__Description of the task__: Where the line with "на компьютер приложение" appears below, start writing out lines exactly, and finish with the line with "телефон по проводу", which is included; write out nothing else.

(Collected data)
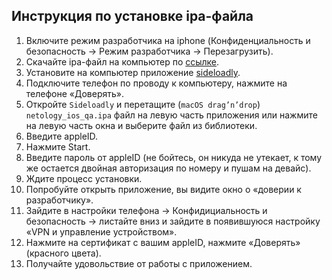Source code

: ## Инструкция по установке ipa-файла


1.	Включите режим разработчика на iphone (Конфиденциальность и безопасность → Режим разработчика → Перезагрузить).
2.	Скачайте ipa-файл на компьютер по [ссылке](https://github.com/netology-code/shqa-diplom/blob/main/ipa/netology_ios_qa_b1698666915.ipa).
3.	Установите на компьютер приложение [sideloadly](https://sideloadly.io/#download).
4.	Подключите телефон по проводу к компьютеру, нажмите на телефоне «Доверять».
5.	Откройте `Sideloadly` и перетащите (`macOS drag’n’drop`) `netology_ios_qa.ipa` файл на левую часть приложения или нажмите на левую часть окна и выберите файл из библиотеки.
6.	Введите appleID.
7.	Нажмите Start.
8.	Введите пароль от appleID (не бойтесь, он никуда не утекает, к тому же остается двойная авторизация по номеру и пушам на девайс).
9.	Ждите процесс установки.
10.	Попробуйте открыть приложение, вы видите окно о «доверии к разработчику».
11.	Зайдите в настройки телефона → Конфидициальность и безопасность → листайте вниз и зайдите в появившуюся настройку «VPN и управление устройством».
12.	Нажмите на сертификат с вашим appleID, нажмите «Доверять» (красного цвета).
13.	Получайте удовольствие от работы с приложением.
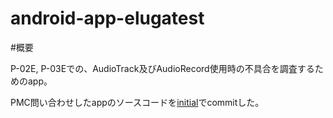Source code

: android-app-elugatest
=====================

#概要

P-02E, P-03Eでの、AudioTrack及びAudioRecord使用時の不具合を調査するためのapp。

PMC問い合わせしたappのソースコードを[initial](https://github.com/pingu342/android-app-elugatest/commit/f2f88b17e3ceaaae03455e3af314ce962d527a79)でcommitした。
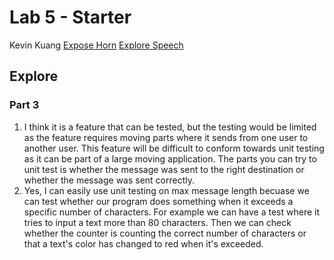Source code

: # Lab 5 - Starter
Kevin Kuang
[Expose Horn](https://kevku.github.io/CSE110_Lab5_Starter/expose.html)
[Explore Speech](https://kevku.github.io/CSE110_Lab5_Starter/explore.html)

## Explore
### Part 3
1. I think it is a feature that can be tested, but the testing would be limited as the feature requires moving parts where it sends from one user to another user. This feature will be difficult to conform towards unit testing as it can be part of a large moving application. The parts you can try to unit test is whether the message was sent to the right destination or whether the message was sent correctly.
2. Yes, I can easily use unit testing on max message length becuase we can test whether our program does something when it exceeds a specific number of characters. For example we can have a test where it tries to input a text more than 80 characters. Then we can check whether the counter is counting the correct number of characters or that a text's color has changed to red when it's exceeded.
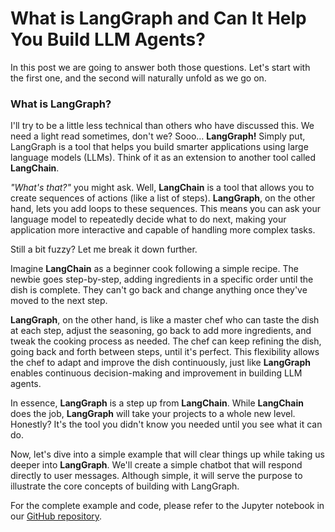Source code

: # What is LangGraph and Can It Help You Build LLM Agents?

In this post we are going to answer both those questions. Let's start with the first one, and the second will naturally unfold as we go on.

### What is LangGraph?

I'll try to be a little less technical than others who have discussed this. We need a light read sometimes, don't we? Sooo… **LangGraph!** Simply put, LangGraph is a tool that helps you build smarter applications using large language models (LLMs). Think of it as an extension to another tool called **LangChain**.

*"What's that?"* you might ask. Well, **LangChain** is a tool that allows you to create sequences of actions (like a list of steps). **LangGraph**, on the other hand, lets you add loops to these sequences. This means you can ask your language model to repeatedly decide what to do next, making your application more interactive and capable of handling more complex tasks.

Still a bit fuzzy? Let me break it down further.

Imagine **LangChain** as a beginner cook following a simple recipe. The newbie goes step-by-step, adding ingredients in a specific order until the dish is complete. They can't go back and change anything once they've moved to the next step.

**LangGraph**, on the other hand, is like a master chef who can taste the dish at each step, adjust the seasoning, go back to add more ingredients, and tweak the cooking process as needed. The chef can keep refining the dish, going back and forth between steps, until it's perfect. This flexibility allows the chef to adapt and improve the dish continuously, just like **LangGraph** enables continuous decision-making and improvement in building LLM agents.

In essence, **LangGraph** is a step up from **LangChain**. While **LangChain** does the job, **LangGraph** will take your projects to a whole new level. Honestly? It's the tool you didn't know you needed until you see what it can do.

Now, let's dive into a simple example that will clear things up while taking us deeper into **LangGraph**. We'll create a simple chatbot that will respond directly to user messages. Although simple, it will serve the purpose to illustrate the core concepts of building with LangGraph.

For the complete example and code, please refer to the Jupyter notebook in our [GitHub repository](./What%20is%20LangGraph%20and%20Can%20It%20Help%20You%20Build%20LLM%20Agents?.ipynb).
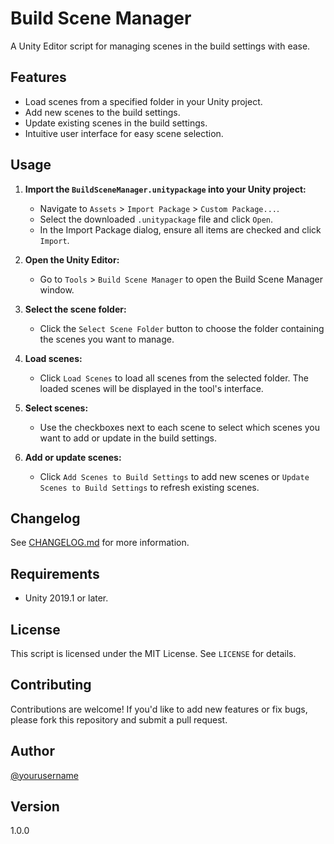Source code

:# Build Scene Manager

A Unity Editor script for managing scenes in the build settings with ease.

## Features

- Load scenes from a specified folder in your Unity project.
- Add new scenes to the build settings.
- Update existing scenes in the build settings.
- Intuitive user interface for easy scene selection.

## Usage

1. **Import the `BuildSceneManager.unitypackage` into your Unity project:**
   - Navigate to `Assets` > `Import Package` > `Custom Package...`.
   - Select the downloaded `.unitypackage` file and click `Open`.
   - In the Import Package dialog, ensure all items are checked and click `Import`.

2. **Open the Unity Editor:**
   - Go to `Tools` > `Build Scene Manager` to open the Build Scene Manager window.

3. **Select the scene folder:**
   - Click the `Select Scene Folder` button to choose the folder containing the scenes you want to manage.

4. **Load scenes:**
   - Click `Load Scenes` to load all scenes from the selected folder. The loaded scenes will be displayed in the tool's interface.

5. **Select scenes:**
   - Use the checkboxes next to each scene to select which scenes you want to add or update in the build settings.

6. **Add or update scenes:**
   - Click `Add Scenes to Build Settings` to add new scenes or `Update Scenes to Build Settings` to refresh existing scenes.

## Changelog

See [CHANGELOG.md](https://github.com/haruchanz64/BuildSceneManager/blob/main/CHANGELOG.md) for more information.

## Requirements

- Unity 2019.1 or later.

## License

This script is licensed under the MIT License. See `LICENSE` for details.

## Contributing

Contributions are welcome! If you'd like to add new features or fix bugs, please fork this repository and submit a pull request.

## Author

[@yourusername](https://github.com/haruchanz64)

## Version

1.0.0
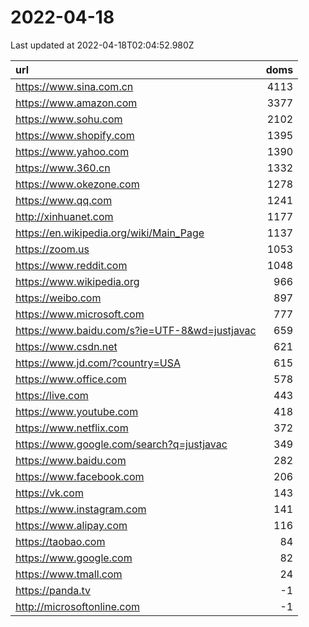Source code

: # 2022-04-18

<!-- BEGIN -->
Last updated at 2022-04-18T02:04:52.980Z

url | doms
:- | -:
https://www.sina.com.cn | 4113
https://www.amazon.com | 3377
https://www.sohu.com | 2102
https://www.shopify.com | 1395
https://www.yahoo.com | 1390
https://www.360.cn | 1332
https://www.okezone.com | 1278
https://www.qq.com | 1241
http://xinhuanet.com | 1177
https://en.wikipedia.org/wiki/Main_Page | 1137
https://zoom.us | 1053
https://www.reddit.com | 1048
https://www.wikipedia.org | 966
https://weibo.com | 897
https://www.microsoft.com | 777
https://www.baidu.com/s?ie=UTF-8&wd=justjavac | 659
https://www.csdn.net | 621
https://www.jd.com/?country=USA | 615
https://www.office.com | 578
https://live.com | 443
https://www.youtube.com | 418
https://www.netflix.com | 372
https://www.google.com/search?q=justjavac | 349
https://www.baidu.com | 282
https://www.facebook.com | 206
https://vk.com | 143
https://www.instagram.com | 141
https://www.alipay.com | 116
https://taobao.com | 84
https://www.google.com | 82
https://www.tmall.com | 24
https://panda.tv | -1
http://microsoftonline.com | -1
<!-- END -->
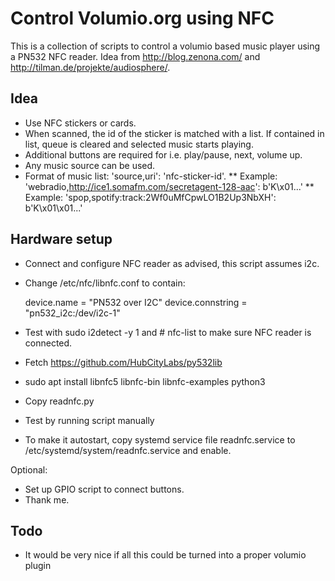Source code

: # Control Volumio.org using NFC

This is a collection of scripts to control a volumio based music player using a PN532 NFC reader. Idea from http://blog.zenona.com/ and http://tilman.de/projekte/audiosphere/.

## Idea

* Use NFC stickers or cards.
* When scanned, the id of the sticker is matched with a list. If contained in list, queue is cleared and selected music starts playing.
* Additional buttons are required for i.e. play/pause, next, volume up.
* Any music source can be used.
* Format of music list: 'source,uri': 'nfc-sticker-id'.
** Example: 'webradio,http://ice1.somafm.com/secretagent-128-aac': b'K\x01...'
** Example: 'spop,spotify:track:2Wf0uMfCpwLO1B2Up3NbXH': b'K\x01\x01...'

## Hardware setup

* Connect and configure NFC reader as advised, this script assumes i2c.
* Change /etc/nfc/libnfc.conf to contain:

  device.name = "PN532 over I2C"
  device.connstring = "pn532_i2c:/dev/i2c-1"

* Test with sudo i2detect -y 1 and # nfc-list to make sure NFC reader is connected.
* Fetch https://github.com/HubCityLabs/py532lib
* sudo apt install libnfc5 libnfc-bin libnfc-examples python3
* Copy readnfc.py
* Test by running script manually
* To make it autostart, copy systemd service file readnfc.service to /etc/systemd/system/readnfc.service and enable.

Optional:

* Set up GPIO script to connect buttons.
* Thank me.

## Todo

* It would be very nice if all this could be turned into a proper volumio plugin

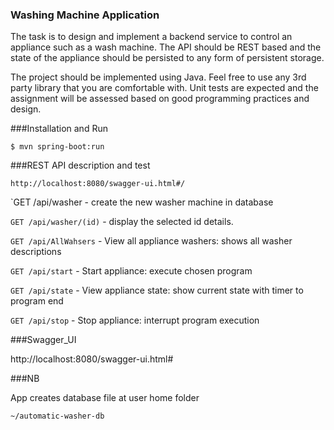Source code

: ### Washing Machine Application

The task is to design and implement a backend service to control an appliance such as a wash machine. The API should be REST
based and the state of the appliance should be persisted to any form of persistent storage. 

The project should be implemented using Java. Feel free to use any 3rd party library that you are comfortable with. Unit tests are
expected and the assignment will be assessed based on good programming practices and design.


###Installation and Run


`$ mvn spring-boot:run`


###REST API description and test

`http://localhost:8080/swagger-ui.html#/`

`GET /api/washer - create the new washer machine in database

`GET /api/washer/(id)` - display the selected id details.

`GET /api/AllWahsers` - View all appliance washers: shows all washer descriptions

`GET /api/start` - Start appliance: execute chosen program

`GET /api/state` - View appliance state: show current state with timer to program end

`GET /api/stop` - Stop appliance: interrupt program execution

###Swagger_UI 

http://localhost:8080/swagger-ui.html#

###NB

App creates database file at user home folder

`~/automatic-washer-db`

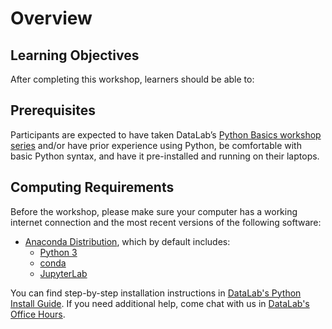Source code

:Overview
========

Learning Objectives
-------------------

After completing this workshop, learners should be able to:


Prerequisites
-------------

Participants are expected to have taken DataLab’s [Python Basics workshop
series][python-basics] and/or have prior experience using Python, be
comfortable with basic Python syntax, and have it pre-installed and running on
their laptops.

[python-basics]: https://ucdavisdatalab.github.io/workshop_python_basics/


Computing Requirements
----------------------

Before the workshop, please make sure your computer has a working internet
connection and the most recent versions of the following software:

* [Anaconda Distribution][anaconda], which by default includes:
  + [Python 3][python]
  + [conda][]
  + [JupyterLab][jupyter]

<!--
* [R][r]
-->

You can find step-by-step installation instructions in [DataLab's Python
Install Guide][install-guide]. If you need additional help, come chat with us
in [DataLab's Office Hours][oh].

[anaconda]: https://www.anaconda.com/
[python]: https://www.python.org/
[conda]: https://docs.conda.io/en/latest/
[jupyter]: https://jupyter.org/

[r]: https://www.r-project.org/
[rstudio]: https://posit.co/products/open-source/rstudio/

[install-guide]: https://ucdavisdatalab.github.io/install_guides/python-and-python-tools.html#python-and-python-tools
[oh]: https://datalab.ucdavis.edu/office-hours/

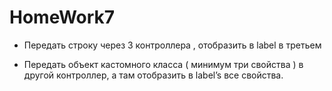 # HomeWork7

- Передать строку через 3 контроллерa , отобразить в label в третьем

 - Передать объект кастомного класса ( минимум три свойства ) в другой контроллер, а там отобразить в label’s все свойства.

__Your response__:
3.	Установите на компьютер приложение [sideloadly](https://sideloadly.io/#download).
4.	Подключите телефон по проводу к компьютеру, нажмите на телефоне «Доверять».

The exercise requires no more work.